もちろん合唱の練習がメインである。合宿の頃には秋の定演の演奏曲もほぼ決まっており、練習の最重点はそれらの曲を細部にわたって丁寧におさらいする事にあった。
野尻湖と妙高山 1992年7月
コーラス練習 1992年7月
空いた時間は、昼間であれば湖で泳いだりボートに乗ったり、また野尻湖周遊サイクリングなどを楽しんだ。夕食を湖上で、遊覧船を借り切りディナークルーズと洒落込んだこともあった。野尻湖では毎夏花火大会があり、たまたま運よく日程が合うと大花火を鑑賞することもできた。

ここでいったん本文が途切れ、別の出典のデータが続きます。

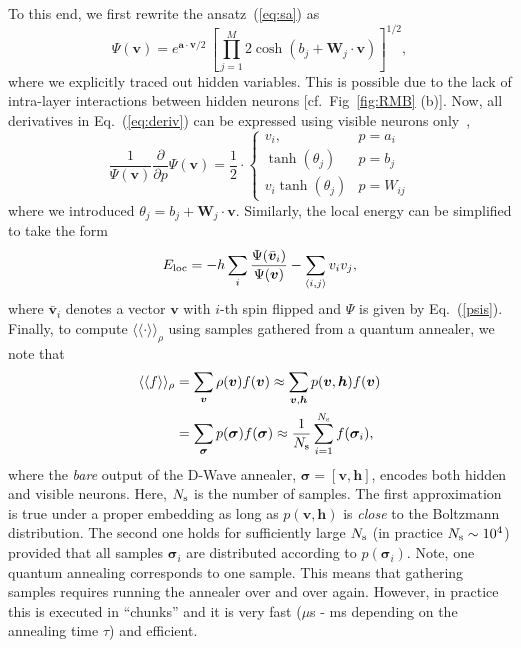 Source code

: \documentclass[aps,pra,showpacs,amsmath,amssymb,amsfonts,superscriptaddress,lengthcheck,longbibliography, twocolumn]{revtex4-1}
\newcommand{\bfm}{\boldsymbol}
\begin{document}
To this end, we first rewrite the ansatz~(\ref{eq:sa}) as 
%
\begin{equation}
\Psi(\bfm v) = e^{\bfm a \cdot \bfm v / 2} \, \left[ \prod_{j=1}^M 2 \cosh\left(b_j + \bfm W_{j} \cdot \bfm v\right)\right]^{1/2},
\label{psis}
\end{equation}
%
where we explicitly traced out hidden variables. This is possible due to the lack of intra-layer interactions between  hidden
neurons [cf.~Fig~\ref{fig:RMB}{\color{blue} (b)}]. Now, all derivatives in Eq.~(\ref{eq:deriv}) can be expressed using visible neurons only~\cite{Carleo17},
%
\begin{equation}
   \frac{1}{\Psi(\bfm v)}\frac{\partial}{\partial p} \Psi(\bfm v)  = \frac{1}{2} \cdot
      \begin{cases}
           v_i, &  p = a_i \\
            \tanh\left(\theta_j\right) & p = b_j \\
           v_i  \tanh\left(\theta_j\right) & p = W_{ij}
    \end{cases}
\end{equation}
%
where we introduced $\theta_j = b_j + \bfm W_{j} \cdot \bfm v$. Similarly, the local energy can be simplified to take the form
%
\begin{equation}
E_{\rm loc}  = -h \sum_{i} \frac{\Psi(\bar{\bfm  v}_i)}{\Psi(\bfm v)} - \sum_{\langle i, j\rangle} v_i v_{j},
\end{equation}
%
where $\bar{\bfm  v}_i$ denotes a vector ${\bfm v}$ with $i$-th spin flipped and $\Psi$ is given by Eq.~(\ref{psis}). Finally, to compute 
$\langle\langle\cdot\rangle \rangle_{\rho}$ using samples gathered from a quantum annealer, 
we note that
%
\begin{equation}
\begin{split}
\langle\langle f \rangle \rangle_{\rho} &= \sum_{\bfm v} \rho(\bfm v) f(\bfm v)  
\approx  \sum_{\bfm v, \bfm h} p(\bfm v, \bfm h) f(\bfm v) \\
&= \sum_{\bfm \sigma } p(\bfm \sigma)  f(\bfm \sigma) 
\approx  \frac{1}{N_{\rm s}} \sum_{i=1}^{N_{\rm s}} f(\bfm \sigma_i),
\end{split} 
\end{equation}
%
where the \emph{bare} output of the D-Wave annealer, $\bfm \sigma = [\bfm v, \bfm h]$, encodes both hidden and visible neurons. Here, $N_{\rm s}$
is the number of samples. The first approximation is true under a proper embedding as long as $p(\bfm v, \bfm h)$ is \emph{close} to the Boltzmann distribution. The second one holds for sufficiently large $N_{\rm s}$ (in practice $N_{\rm s} \sim 10^4$) provided that all samples $\bfm \sigma_i$ are distributed according to $p(\bfm \sigma_i)$. Note, one quantum annealing corresponds to one sample. This means that gathering
samples requires running the annealer over and over again. However, in practice this is executed in ``chunks'' and it is very fast ($\mu$s - ms depending on the annealing time $\tau$) and efficient.
\end{document}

時にはバスを借り切って戸隠方面へ散策した。

仕事から離れ、目的を同じくする仲間と一緒に自然の恵みの中で何とも贅沢な時間であった。MSアンサンブルになってからは、メンバー減、活動縮小などで合宿はほとんど行かなくなった。合宿といえば河口湖でミニ合宿もあったがほんの数回だった。


練習の無い旅行もメンバーからは歓迎されたし、諸井先生も参加された。先生の教え子のつてを頼って天竜峡温泉に宿を取った。
 ボート遊び 1992年7月
 水遊び 1992年7月

天竜下りの舟遊びや、妻籠・馬篭の散策も忘れられない。箱根や伊豆山の保養所も利用させていただいた。熱海に宿をとり、熱海梅園で梅の花を愛で、園内の中山晋平記念館を訪れたこともある。

声を合わせるためには心を合せることが絶対に必要である、という信念を通して来たつもりである。プロなら技術的にカバーできるところをアマでは心のハーモニーで補うという理屈である。先生から直接云われたことはないが、先生の団員への接し方から会得したものかもしれない。狙い通りのハーモニーが鳴ったときの満足感、楽しさはコーラスの醍醐味である。アマではめったにないこういう瞬間のために、練習を、ステージを、重ねているのである。

コンサートはおろか練習すらまともに出来ないコロナ禍の今、コーラスにかなりの軸足を置いていた当時を懐かしく思い出している。何よりもまだまだ若かった!